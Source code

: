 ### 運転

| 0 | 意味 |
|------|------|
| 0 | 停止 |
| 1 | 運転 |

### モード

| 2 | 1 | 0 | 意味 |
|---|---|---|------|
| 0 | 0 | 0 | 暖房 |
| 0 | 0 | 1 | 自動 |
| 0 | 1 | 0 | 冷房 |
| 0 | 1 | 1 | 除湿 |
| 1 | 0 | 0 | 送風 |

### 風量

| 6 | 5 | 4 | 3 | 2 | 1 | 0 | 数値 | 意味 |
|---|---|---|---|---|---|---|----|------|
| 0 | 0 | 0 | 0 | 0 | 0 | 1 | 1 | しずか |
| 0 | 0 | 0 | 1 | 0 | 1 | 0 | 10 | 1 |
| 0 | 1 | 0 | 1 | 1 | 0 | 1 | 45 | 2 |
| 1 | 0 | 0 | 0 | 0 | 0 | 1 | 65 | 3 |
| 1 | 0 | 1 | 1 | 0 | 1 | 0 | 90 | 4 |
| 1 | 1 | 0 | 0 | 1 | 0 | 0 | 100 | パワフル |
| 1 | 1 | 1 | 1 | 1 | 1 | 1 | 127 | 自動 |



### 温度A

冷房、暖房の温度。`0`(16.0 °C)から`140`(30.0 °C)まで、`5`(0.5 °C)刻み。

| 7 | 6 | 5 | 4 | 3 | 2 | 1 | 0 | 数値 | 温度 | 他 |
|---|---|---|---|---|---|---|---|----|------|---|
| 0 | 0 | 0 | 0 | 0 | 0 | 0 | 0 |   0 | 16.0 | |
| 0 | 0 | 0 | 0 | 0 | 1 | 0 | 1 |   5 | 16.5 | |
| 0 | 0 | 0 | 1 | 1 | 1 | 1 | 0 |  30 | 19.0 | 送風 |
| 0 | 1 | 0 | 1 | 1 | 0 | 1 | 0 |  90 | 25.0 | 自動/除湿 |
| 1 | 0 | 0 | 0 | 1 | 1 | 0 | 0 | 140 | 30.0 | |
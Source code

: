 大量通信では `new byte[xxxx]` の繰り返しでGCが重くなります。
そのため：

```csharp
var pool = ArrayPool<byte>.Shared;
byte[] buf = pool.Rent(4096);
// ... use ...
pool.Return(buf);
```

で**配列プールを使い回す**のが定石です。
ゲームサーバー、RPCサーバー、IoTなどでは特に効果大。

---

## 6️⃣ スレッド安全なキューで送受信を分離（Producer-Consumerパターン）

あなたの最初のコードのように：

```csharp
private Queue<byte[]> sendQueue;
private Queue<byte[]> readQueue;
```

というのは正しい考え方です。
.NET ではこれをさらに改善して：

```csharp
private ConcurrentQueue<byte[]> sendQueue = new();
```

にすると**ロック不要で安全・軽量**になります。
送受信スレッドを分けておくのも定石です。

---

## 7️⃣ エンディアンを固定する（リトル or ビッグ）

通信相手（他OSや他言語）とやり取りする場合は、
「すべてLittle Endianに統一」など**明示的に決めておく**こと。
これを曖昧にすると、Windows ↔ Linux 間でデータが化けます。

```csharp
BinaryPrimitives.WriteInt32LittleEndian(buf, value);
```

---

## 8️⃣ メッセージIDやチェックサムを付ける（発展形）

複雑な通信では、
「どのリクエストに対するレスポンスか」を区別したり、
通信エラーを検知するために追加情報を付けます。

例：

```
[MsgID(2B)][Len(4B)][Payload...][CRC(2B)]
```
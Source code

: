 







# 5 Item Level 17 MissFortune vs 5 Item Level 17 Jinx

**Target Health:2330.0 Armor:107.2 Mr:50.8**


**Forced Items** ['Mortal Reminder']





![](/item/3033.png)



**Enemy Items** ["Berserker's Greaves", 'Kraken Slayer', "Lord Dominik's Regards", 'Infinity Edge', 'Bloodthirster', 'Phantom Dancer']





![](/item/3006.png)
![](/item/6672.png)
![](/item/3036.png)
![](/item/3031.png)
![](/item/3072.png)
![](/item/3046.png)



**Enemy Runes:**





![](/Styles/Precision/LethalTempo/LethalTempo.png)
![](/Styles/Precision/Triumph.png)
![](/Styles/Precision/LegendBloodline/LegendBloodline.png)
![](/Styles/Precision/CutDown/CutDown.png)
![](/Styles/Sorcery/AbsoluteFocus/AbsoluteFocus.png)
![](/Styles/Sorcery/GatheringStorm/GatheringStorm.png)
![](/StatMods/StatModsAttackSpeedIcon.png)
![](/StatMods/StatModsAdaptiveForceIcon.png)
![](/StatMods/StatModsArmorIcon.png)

——————————

What the task asks
From the line containing "## 7️⃣ エンディアンを固定する（リトル or ビッグ）" to the final line of the entries, print every line exactly and nothing else.

The answer
## 7️⃣ エンディアンを固定する（リトル or ビッグ）

通信相手（他OSや他言語）とやり取りする場合は、
「すべてLittle Endianに統一」など**明示的に決めておく**こと。
これを曖昧にすると、Windows ↔ Linux 間でデータが化けます。

```csharp
BinaryPrimitives.WriteInt32LittleEndian(buf, value);
```

---

## 8️⃣ メッセージIDやチェックサムを付ける（発展形）

複雑な通信では、
「どのリクエストに対するレスポンスか」を区別したり、
通信エラーを検知するために追加情報を付けます。

例：

```
[MsgID(2B)][Len(4B)][Payload...][CRC(2B)]
```
Source code

: 







# 5 Item Level 17 MissFortune vs 5 Item Level 17 Jinx

**Target Health:2330.0 Armor:107.2 Mr:50.8**


**Forced Items** ['Mortal Reminder']





![](/item/3033.png)



**Enemy Items** ["Berserker's Greaves", 'Kraken Slayer', "Lord Dominik's Regards", 'Infinity Edge', 'Bloodthirster', 'Phantom Dancer']





![](/item/3006.png)
![](/item/6672.png)
![](/item/3036.png)
![](/item/3031.png)
![](/item/3072.png)
![](/item/3046.png)



**Enemy Runes:**





![](/Styles/Precision/LethalTempo/LethalTempo.png)
![](/Styles/Precision/Triumph.png)
![](/Styles/Precision/LegendBloodline/LegendBloodline.png)
![](/Styles/Precision/CutDown/CutDown.png)
![](/Styles/Sorcery/AbsoluteFocus/AbsoluteFocus.png)
![](/Styles/Sorcery/GatheringStorm/GatheringStorm.png)
![](/StatMods/StatModsAttackSpeedIcon.png)
![](/StatMods/StatModsAdaptiveForceIcon.png)
![](/StatMods/StatModsArmorIcon.png)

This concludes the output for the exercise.